**Data**
────────────────────

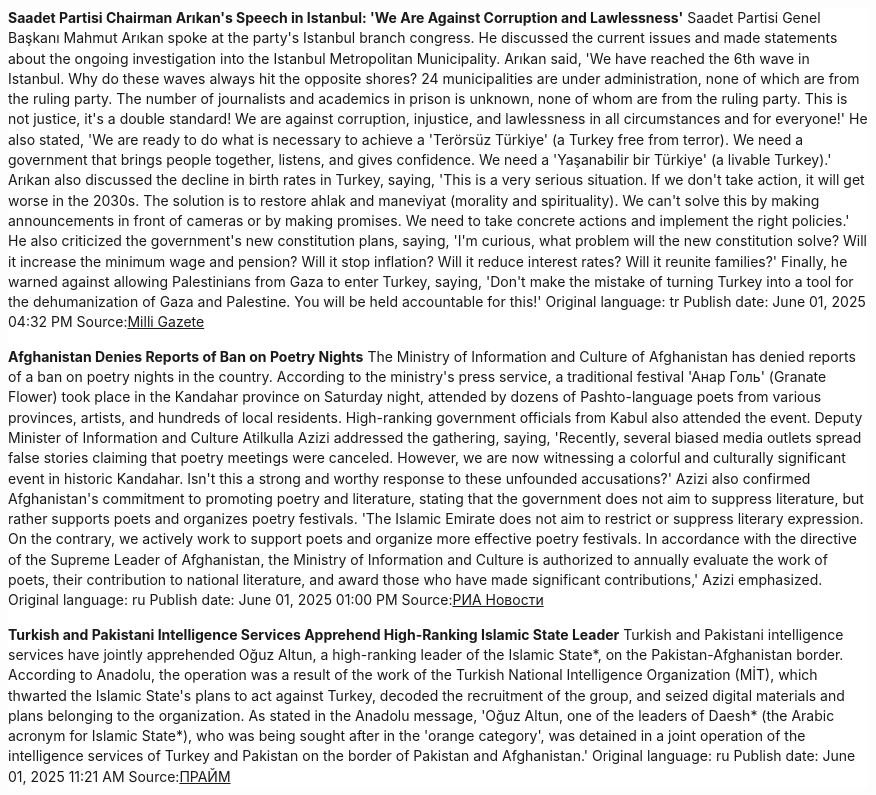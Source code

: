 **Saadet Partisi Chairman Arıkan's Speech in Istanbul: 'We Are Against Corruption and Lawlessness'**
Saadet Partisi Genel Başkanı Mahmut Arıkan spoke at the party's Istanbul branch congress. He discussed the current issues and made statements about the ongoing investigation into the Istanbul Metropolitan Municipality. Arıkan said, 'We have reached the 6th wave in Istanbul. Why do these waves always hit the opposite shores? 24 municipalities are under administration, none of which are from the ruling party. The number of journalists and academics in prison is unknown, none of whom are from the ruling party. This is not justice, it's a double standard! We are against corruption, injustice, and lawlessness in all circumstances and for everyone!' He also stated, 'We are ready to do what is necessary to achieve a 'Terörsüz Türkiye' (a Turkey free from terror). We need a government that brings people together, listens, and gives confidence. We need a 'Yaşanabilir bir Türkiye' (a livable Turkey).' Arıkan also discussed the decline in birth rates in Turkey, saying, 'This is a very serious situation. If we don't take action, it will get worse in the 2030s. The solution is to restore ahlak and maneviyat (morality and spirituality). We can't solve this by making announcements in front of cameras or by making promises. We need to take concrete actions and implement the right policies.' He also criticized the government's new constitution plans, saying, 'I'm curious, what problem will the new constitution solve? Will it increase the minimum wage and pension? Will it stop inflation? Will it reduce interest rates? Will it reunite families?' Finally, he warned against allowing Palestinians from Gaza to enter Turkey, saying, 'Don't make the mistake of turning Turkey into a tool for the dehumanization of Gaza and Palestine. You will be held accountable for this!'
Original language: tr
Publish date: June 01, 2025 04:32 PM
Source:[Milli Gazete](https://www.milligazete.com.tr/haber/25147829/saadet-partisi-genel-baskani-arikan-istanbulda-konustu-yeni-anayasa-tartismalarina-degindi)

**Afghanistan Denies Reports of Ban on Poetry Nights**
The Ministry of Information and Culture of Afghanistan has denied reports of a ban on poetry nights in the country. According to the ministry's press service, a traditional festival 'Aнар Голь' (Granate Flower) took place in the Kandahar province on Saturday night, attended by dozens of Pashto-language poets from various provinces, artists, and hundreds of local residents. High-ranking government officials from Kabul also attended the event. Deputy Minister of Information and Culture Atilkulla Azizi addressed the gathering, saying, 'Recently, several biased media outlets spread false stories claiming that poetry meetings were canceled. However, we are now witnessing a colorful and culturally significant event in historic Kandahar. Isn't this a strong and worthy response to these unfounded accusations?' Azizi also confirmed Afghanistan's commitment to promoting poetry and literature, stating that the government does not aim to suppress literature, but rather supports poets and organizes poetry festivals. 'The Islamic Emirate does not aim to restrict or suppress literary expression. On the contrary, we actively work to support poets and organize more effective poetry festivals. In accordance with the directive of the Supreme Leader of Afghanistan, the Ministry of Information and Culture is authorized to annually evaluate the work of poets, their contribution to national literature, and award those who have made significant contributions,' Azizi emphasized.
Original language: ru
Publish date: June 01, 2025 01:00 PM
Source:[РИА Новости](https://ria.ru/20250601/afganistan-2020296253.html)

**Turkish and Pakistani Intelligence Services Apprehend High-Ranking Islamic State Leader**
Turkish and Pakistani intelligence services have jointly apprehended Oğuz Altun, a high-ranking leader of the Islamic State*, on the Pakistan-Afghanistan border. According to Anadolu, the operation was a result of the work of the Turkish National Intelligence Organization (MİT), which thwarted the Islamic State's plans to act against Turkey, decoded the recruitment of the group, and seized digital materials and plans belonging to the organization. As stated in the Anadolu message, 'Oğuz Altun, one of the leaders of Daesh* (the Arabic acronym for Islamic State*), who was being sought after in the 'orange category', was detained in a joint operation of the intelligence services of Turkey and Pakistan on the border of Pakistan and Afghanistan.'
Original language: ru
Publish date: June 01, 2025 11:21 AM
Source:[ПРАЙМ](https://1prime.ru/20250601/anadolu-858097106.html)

────────────────────

**Exercise objective**
Copy out each line of the data above, exactly, if it lies between the line holding "Publish date: June 01, 2025 04:32 PM" and the line holding "on Poetry Nights**", inclusive; copy no other line.

**Answer area**
Publish date: June 01, 2025 04:32 PM
Source:[Milli Gazete](https://www.milligazete.com.tr/haber/25147829/saadet-partisi-genel-baskani-arikan-istanbulda-konustu-yeni-anayasa-tartismalarina-degindi)

**Afghanistan Denies Reports of Ban on Poetry Nights**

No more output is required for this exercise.